### EXERCISE INSTRUCTIONS
Please keep to the lines below from the one with "Ours scores 0.00s" through the one with "Crystal Schuller <https://github.com/tasertasertaser>", and restate them word for word, ends included.

***** INPUT FOR THIS TASK

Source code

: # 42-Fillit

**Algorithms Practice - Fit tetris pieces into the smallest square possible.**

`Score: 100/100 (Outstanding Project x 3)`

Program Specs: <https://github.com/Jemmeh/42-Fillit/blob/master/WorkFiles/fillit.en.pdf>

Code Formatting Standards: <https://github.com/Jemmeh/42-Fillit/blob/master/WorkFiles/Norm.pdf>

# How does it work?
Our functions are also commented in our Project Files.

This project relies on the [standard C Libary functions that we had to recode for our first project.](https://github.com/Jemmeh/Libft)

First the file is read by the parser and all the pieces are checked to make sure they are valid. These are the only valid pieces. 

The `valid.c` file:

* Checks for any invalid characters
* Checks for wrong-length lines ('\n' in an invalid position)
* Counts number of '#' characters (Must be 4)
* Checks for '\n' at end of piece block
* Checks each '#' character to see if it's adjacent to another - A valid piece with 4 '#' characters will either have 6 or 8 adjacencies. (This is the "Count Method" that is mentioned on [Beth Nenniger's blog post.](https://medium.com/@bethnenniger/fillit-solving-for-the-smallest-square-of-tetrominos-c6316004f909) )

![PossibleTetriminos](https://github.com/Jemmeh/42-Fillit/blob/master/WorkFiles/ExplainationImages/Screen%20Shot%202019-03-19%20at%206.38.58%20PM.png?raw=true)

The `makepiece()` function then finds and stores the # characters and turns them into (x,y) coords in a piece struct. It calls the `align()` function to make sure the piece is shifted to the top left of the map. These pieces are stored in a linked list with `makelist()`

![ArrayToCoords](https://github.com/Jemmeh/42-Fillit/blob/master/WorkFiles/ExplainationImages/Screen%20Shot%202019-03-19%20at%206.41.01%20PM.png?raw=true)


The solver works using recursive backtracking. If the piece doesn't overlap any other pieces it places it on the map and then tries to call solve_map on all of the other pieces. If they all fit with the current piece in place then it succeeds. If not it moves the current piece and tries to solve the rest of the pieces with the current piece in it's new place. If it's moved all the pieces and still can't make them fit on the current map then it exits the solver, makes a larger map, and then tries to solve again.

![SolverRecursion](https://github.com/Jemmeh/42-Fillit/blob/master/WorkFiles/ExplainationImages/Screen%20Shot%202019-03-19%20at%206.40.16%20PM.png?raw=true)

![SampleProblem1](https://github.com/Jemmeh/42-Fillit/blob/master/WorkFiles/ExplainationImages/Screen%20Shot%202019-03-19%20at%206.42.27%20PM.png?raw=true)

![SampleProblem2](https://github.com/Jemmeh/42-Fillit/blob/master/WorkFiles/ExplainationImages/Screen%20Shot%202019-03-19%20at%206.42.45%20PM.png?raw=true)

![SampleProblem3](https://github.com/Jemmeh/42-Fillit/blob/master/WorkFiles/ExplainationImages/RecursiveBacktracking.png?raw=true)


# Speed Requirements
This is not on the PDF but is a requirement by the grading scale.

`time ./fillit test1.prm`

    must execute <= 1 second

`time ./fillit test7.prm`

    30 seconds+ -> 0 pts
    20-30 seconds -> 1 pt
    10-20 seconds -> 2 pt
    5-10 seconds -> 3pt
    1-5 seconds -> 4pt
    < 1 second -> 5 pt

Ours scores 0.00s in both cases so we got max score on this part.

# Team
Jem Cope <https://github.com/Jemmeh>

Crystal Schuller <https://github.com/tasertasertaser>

**********
***** INPUT FOR THIS TASK

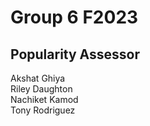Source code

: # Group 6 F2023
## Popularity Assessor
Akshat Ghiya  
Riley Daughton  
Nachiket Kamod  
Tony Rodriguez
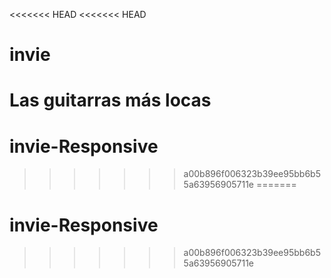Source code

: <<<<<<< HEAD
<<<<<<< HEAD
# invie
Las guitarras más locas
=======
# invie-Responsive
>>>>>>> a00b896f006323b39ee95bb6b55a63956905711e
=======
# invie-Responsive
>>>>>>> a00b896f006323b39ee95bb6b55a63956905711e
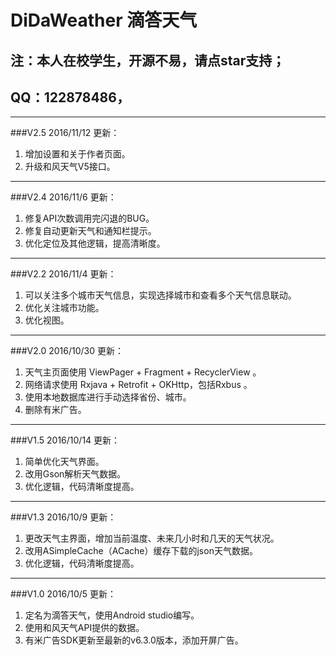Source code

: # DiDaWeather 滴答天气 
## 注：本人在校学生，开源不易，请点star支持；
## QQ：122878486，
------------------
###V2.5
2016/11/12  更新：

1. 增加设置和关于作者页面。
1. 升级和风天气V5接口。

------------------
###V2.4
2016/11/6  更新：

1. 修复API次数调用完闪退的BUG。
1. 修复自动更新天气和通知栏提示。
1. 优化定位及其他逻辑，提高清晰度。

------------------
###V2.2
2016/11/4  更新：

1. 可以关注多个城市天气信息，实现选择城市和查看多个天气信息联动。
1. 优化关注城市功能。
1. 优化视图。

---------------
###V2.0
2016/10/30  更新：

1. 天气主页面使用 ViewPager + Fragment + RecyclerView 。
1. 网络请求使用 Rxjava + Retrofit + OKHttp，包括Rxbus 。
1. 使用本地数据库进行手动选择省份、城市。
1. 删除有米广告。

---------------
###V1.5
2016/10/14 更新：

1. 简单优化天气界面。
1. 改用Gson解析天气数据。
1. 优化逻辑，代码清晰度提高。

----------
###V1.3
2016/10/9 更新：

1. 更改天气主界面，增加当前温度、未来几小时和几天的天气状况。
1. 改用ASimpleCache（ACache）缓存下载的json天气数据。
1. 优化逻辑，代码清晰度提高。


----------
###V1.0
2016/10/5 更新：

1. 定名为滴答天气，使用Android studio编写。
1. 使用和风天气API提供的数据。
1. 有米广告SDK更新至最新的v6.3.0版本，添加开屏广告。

**********

### EXPECTED ANSWER
Ours scores 0.00s in both cases so we got max score on this part.

# Team
Jem Cope <https://github.com/Jemmeh>

Crystal Schuller <https://github.com/tasertasertaser>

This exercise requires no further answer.